Exercise requirements: Lines containing the word "have" are to be copied from the data below.

Data entries
--- START ---

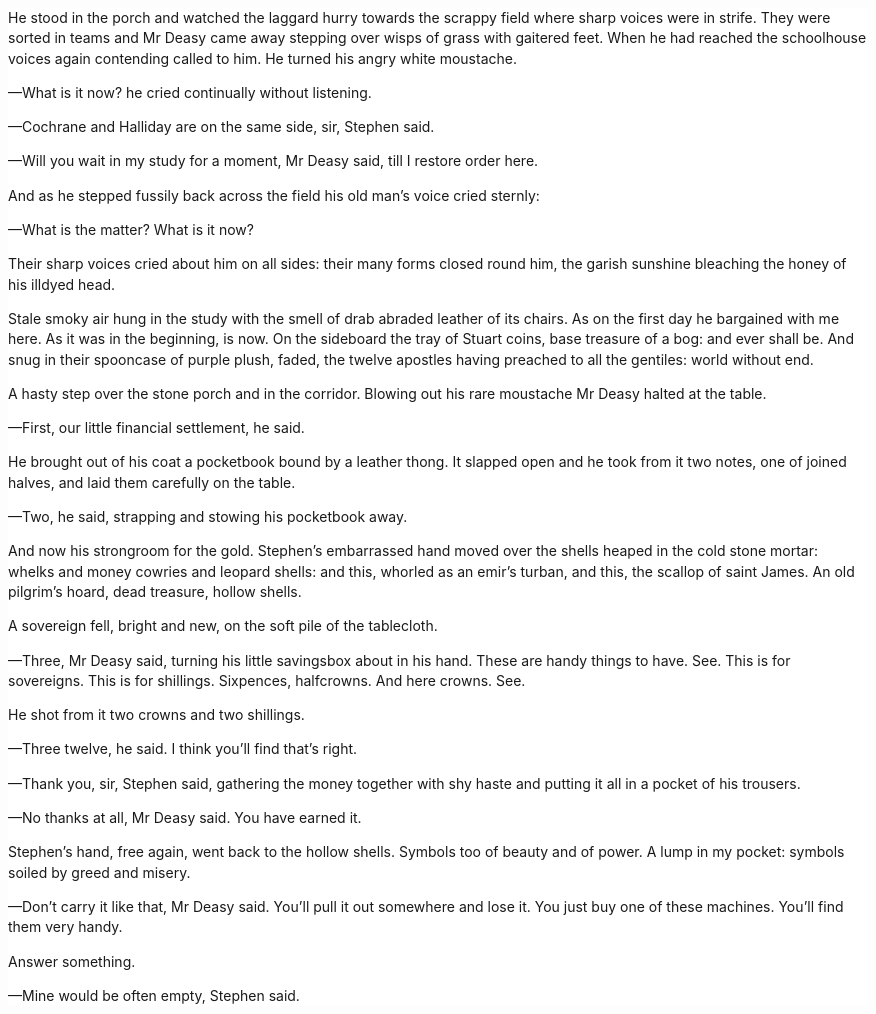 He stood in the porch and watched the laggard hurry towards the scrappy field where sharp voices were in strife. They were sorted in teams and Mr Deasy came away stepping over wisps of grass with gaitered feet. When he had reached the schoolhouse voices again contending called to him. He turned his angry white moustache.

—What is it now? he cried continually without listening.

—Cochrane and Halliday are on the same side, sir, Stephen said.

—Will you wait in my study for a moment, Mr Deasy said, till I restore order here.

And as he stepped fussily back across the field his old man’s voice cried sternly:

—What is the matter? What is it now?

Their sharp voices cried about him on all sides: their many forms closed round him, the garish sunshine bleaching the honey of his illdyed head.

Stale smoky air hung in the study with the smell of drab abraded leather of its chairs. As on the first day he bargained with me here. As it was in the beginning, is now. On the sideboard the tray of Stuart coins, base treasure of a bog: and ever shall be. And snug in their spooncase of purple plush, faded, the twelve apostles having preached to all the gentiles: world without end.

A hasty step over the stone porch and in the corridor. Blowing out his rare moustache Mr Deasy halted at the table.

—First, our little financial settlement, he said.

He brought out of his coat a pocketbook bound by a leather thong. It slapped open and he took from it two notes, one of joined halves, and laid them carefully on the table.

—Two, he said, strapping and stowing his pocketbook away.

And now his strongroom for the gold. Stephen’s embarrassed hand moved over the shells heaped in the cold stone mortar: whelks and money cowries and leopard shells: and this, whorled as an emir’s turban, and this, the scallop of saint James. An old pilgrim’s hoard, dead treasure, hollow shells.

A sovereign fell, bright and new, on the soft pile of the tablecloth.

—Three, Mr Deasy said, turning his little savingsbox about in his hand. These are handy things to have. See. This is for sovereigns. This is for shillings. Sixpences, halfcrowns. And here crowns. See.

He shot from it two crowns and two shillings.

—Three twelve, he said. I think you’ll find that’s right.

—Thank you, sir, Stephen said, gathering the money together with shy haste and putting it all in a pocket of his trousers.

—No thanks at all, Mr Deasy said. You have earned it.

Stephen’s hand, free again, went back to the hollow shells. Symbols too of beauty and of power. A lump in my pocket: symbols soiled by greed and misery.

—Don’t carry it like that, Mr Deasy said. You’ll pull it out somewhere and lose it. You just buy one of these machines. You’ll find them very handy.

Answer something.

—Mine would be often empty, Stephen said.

--- END ---

Your response:
—Three, Mr Deasy said, turning his little savingsbox about in his hand. These are handy things to have. See. This is for sovereigns. This is for shillings. Sixpences, halfcrowns. And here crowns. See.
—No thanks at all, Mr Deasy said. You have earned it.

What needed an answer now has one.